Ma maison ne resplendit pas et rien ne reluit quand il fait soleil, même qu'on voit encore mieux la petite poussière qui flotte à travers les rayons.
Je porte plus souvent des espadrilles et des pantoufles que des talons hauts.
Quand je reviens de l'épicerie, j'ai l'air d'un âne bien plus que j'ai de classe avec des sacs carrés qui se tiennent tout seuls.
Le repas a rarement 4 services.
Le linge est dans des paniers à linge bien plus souvent que dans un garde-robe.
Dans mon entrée, il y a plus de souliers que de pieds. Plus de manteaux et de gants orphelins que de décorations.

C'est ma réalité. Je ne manque pas de temps. Mais je choisis parfois mes combats (toujours, je vous l'avoue maintenant!). Je préfère drôlement jouer à un jeu de cartes avec les enfants en pyjama que de frotter la poêle du souper. J'aime mieux relaxer sur le divan en feuilletant des livres de recettes qu'en comptant le nombre de portions de chaque groupe alimentaire j'ai offert à mes enfants.

Je monte le ton. Parfois (souvent.)
Je ne suis pas toujours patiente.
Je mets mon linge dans la sécheuse pour le défripper quand je n'ai pas eu le courage de le plier.
Je ne lave pas mon plancher toutes les semaines.
J'oublie parfois de voir les traces de doigts (et de gueule de chiens) dans la porte-patio.
Le gazon est parfois trop long. La malle à linge sale trop pleine. Le lavabo débordant. Le comptoir inexistant. Le frigo désorganisé. Le garde-robe qui s'écroule.

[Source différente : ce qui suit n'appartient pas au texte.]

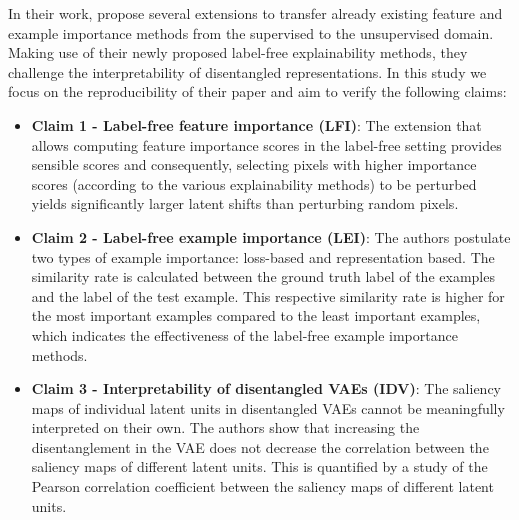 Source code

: In their work, \citeauthor{LabelFreeExplainability} propose several extensions to transfer already existing feature and example importance methods from the supervised to the unsupervised domain. Making use of their newly proposed label-free explainability methods, they challenge the interpretability of disentangled representations. In this study we focus on the reproducibility of their paper and aim to verify the following claims:
\begin{itemize}
    \item \textbf{Claim 1 - Label-free feature importance (LFI)}: The extension that allows computing feature importance scores in the label-free setting provides sensible scores and consequently, selecting pixels with higher importance scores (according to the various explainability methods) to be perturbed yields significantly larger latent shifts than perturbing random pixels.
    
    \item \textbf{Claim 2 - Label-free example importance (LEI)}: The authors postulate two types of example importance: loss-based and representation based. The similarity rate is calculated between the ground truth label of the examples and the label of the test example. This respective similarity rate is higher for the most important examples compared to the least important examples, which indicates the effectiveness of the label-free example importance methods.
    
    \item \textbf{Claim 3 - Interpretability of disentangled VAEs (IDV)}: The saliency maps of individual latent units in  disentangled VAEs cannot be meaningfully interpreted on their own. The authors show that increasing the disentanglement in the VAE does not decrease the correlation between the saliency maps of different latent units. This is quantified by a study of the Pearson correlation coefficient between the saliency maps of different latent units. 

 \end{itemize}


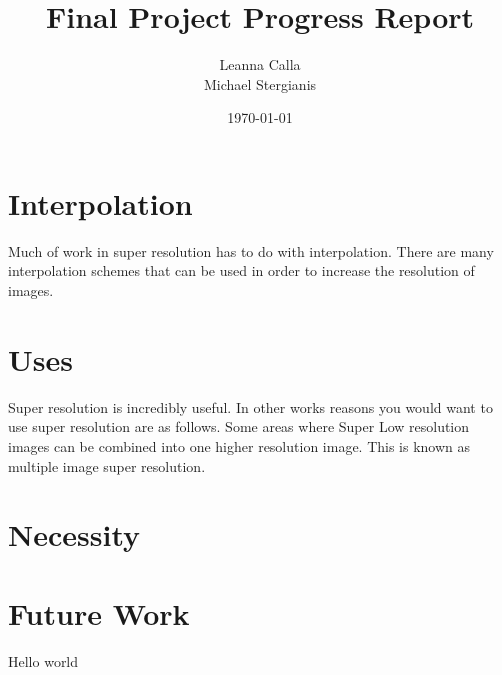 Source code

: \documentclass{article}
\title{Final Project Progress Report}
\author{Leanna Calla\\Michael Stergianis}
\date{\today}
\begin{document}
\maketitle
\section{Interpolation}
\label{sec:interpolation}
Much of work in super resolution has to do with interpolation.  There
are many interpolation schemes that can be used in order to increase
the resolution of images.
%
%
\section{Uses}
\label{sec:uses}
Super resolution is incredibly useful. In other works \cite{Yang2010ImageSH} reasons you
would want to use super resolution are as follows. Some areas where
Super 
%
Low resolution images can be combined into one higher resolution
image. This is known as multiple image super resolution.
%
%
\section{Necessity}
\label{sec:necessity}
%
%
\section{Future Work}
\label{sec:future}
Hello world
%
\printbibliography
\end{document}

Suis-je une bonne mère? MÊME si je ne corresponds pas aux standards qu'on me montre?
Oui.
Juste parce que je suis là et que je fais ce que j'ai à faire du mieux que je peux, même si ce n'est pas parfait.

Ça suffit la pression.
Allez, je tente de me convaincre.
Et je vais arrêter de compter les cubes de matière grise que j'aurais pu accumuler si j'avais été une meilleure mère.
Mes enfants ne manquent pas de moi, ni de stimulation intellectuelle, quoique tu en penses, Pierre Lavoie.
Par contre, dans mes combats, des fois... 15 minutes, fois 2 cubes, on était 4, ah non le plus jeune compte pas pour les autres, mais les autres comptent pour lui, puis fois 2 ou pas fois 2, non c'était pas des devoirs, merde je suis rendue à combien déjà... "maman... un ami dans ma classe en a ramassé 46!"...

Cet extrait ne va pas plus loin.